1. That the admiralty and maritime jurisdiction of the United States is not limited by the statutes or judicial prohibitions of England.
2. That as to contracts, the true criterion, whether they are within the admiralty and maritime jurisdiction, is their nature and subject- matter, as whether they are maritime contracts having reference to maritime service, maritime transactions, or maritime casualties, without regard to the place where they were made.
And this new and enlarged doctrine must now be taken to be the settled law of this court.

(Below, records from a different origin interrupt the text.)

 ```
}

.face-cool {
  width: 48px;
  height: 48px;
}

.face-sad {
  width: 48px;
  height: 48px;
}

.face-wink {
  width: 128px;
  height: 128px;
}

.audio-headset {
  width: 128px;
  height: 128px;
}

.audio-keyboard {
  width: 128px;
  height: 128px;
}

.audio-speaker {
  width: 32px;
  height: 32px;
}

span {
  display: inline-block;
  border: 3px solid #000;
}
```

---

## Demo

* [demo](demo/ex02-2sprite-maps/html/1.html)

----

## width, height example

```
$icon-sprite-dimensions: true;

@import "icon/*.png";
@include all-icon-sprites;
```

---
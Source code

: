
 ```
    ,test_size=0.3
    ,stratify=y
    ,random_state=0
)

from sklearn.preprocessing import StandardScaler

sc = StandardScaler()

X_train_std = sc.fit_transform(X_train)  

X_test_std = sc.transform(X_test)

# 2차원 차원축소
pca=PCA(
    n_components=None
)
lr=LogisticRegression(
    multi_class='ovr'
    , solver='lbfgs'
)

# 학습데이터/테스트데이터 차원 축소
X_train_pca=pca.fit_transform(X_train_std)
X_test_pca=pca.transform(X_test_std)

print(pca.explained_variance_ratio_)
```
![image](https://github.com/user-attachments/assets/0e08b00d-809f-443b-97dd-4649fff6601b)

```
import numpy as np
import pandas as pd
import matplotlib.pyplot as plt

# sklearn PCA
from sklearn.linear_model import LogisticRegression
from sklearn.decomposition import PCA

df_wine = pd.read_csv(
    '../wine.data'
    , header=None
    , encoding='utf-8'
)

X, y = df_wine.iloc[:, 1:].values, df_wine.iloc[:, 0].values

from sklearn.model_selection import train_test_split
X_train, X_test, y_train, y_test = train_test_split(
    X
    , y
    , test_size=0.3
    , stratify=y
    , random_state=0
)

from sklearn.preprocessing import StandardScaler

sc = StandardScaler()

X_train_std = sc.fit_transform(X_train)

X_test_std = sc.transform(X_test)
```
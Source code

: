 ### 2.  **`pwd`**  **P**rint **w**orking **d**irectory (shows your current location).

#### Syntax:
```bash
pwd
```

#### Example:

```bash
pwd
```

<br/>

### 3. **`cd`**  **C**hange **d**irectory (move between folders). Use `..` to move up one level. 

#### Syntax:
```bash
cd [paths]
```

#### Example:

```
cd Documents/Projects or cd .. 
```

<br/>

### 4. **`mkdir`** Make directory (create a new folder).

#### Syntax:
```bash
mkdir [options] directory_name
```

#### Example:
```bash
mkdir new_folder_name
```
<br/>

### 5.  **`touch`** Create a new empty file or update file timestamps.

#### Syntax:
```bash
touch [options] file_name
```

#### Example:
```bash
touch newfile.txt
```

Bradley, J., who delivered the opinion, refers to the views of Grier, J., and observes that the mind of that great judge underwent some change, in the progress of his judicial life, about the extent of admiralty jurisdiction, and that though he dissented, A.D. 1848, in the case of The Lexington, when it was decided, he afterwards appeared to receive the decision as setting forth a right view; and that when in a late case, The Jefferson (in which he had concurred), was pressed upon him as obliging him to narrow views of admiralty jurisdiction, he intimated that that case was to be confined to the precise question then before the court.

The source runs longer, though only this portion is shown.